## PROBLEM DETAILS:
A word-for-word copy of the data, with no images, is the required answer.

## DATASET:
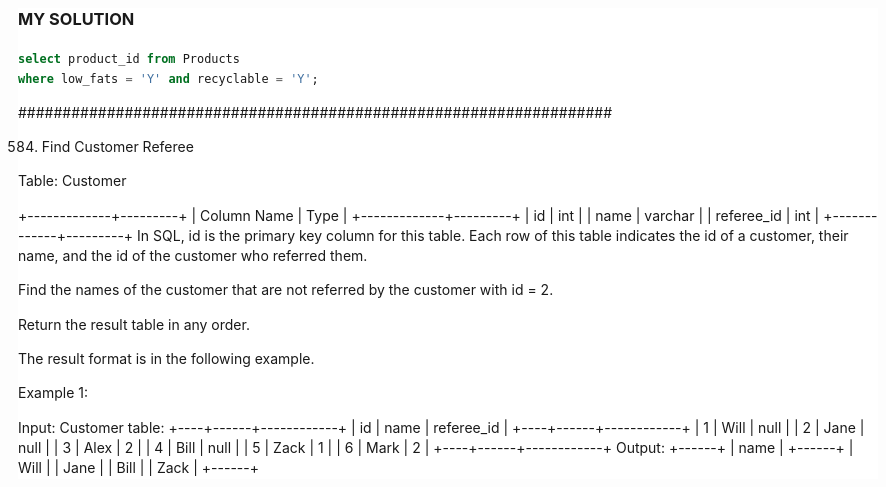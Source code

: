 ### MY SOLUTION
```sql
select product_id from Products 
where low_fats = 'Y' and recyclable = 'Y';
```

###################################################################


584. Find Customer Referee

Table: Customer

+-------------+---------+
| Column Name | Type    |
+-------------+---------+
| id          | int     |
| name        | varchar |
| referee_id  | int     |
+-------------+---------+
In SQL, id is the primary key column for this table.
Each row of this table indicates the id of a customer, their name, and the id of the customer who referred them.

 

Find the names of the customer that are not referred by the customer with id = 2.

Return the result table in any order.

The result format is in the following example.

 

Example 1:

Input: 
Customer table:
+----+------+------------+
| id | name | referee_id |
+----+------+------------+
| 1  | Will | null       |
| 2  | Jane | null       |
| 3  | Alex | 2          |
| 4  | Bill | null       |
| 5  | Zack | 1          |
| 6  | Mark | 2          |
+----+------+------------+
Output: 
+------+
| name |
+------+
| Will |
| Jane |
| Bill |
| Zack |
+------+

## RESULT FOR THIS EXERCISE:
Source code

: ### MY SOLUTION
```sql
select product_id from Products 
where low_fats = 'Y' and recyclable = 'Y';
```

###################################################################


584. Find Customer Referee

Table: Customer

+-------------+---------+
| Column Name | Type    |
+-------------+---------+
| id          | int     |
| name        | varchar |
| referee_id  | int     |
+-------------+---------+
In SQL, id is the primary key column for this table.
Each row of this table indicates the id of a customer, their name, and the id of the customer who referred them.

 

Find the names of the customer that are not referred by the customer with id = 2.

Return the result table in any order.

The result format is in the following example.

 

Example 1:

Input: 
Customer table:
+----+------+------------+
| id | name | referee_id |
+----+------+------------+
| 1  | Will | null       |
| 2  | Jane | null       |
| 3  | Alex | 2          |
| 4  | Bill | null       |
| 5  | Zack | 1          |
| 6  | Mark | 2          |
+----+------+------------+
Output: 
+------+
| name |
+------+
| Will |
| Jane |
| Bill |
| Zack |
+------+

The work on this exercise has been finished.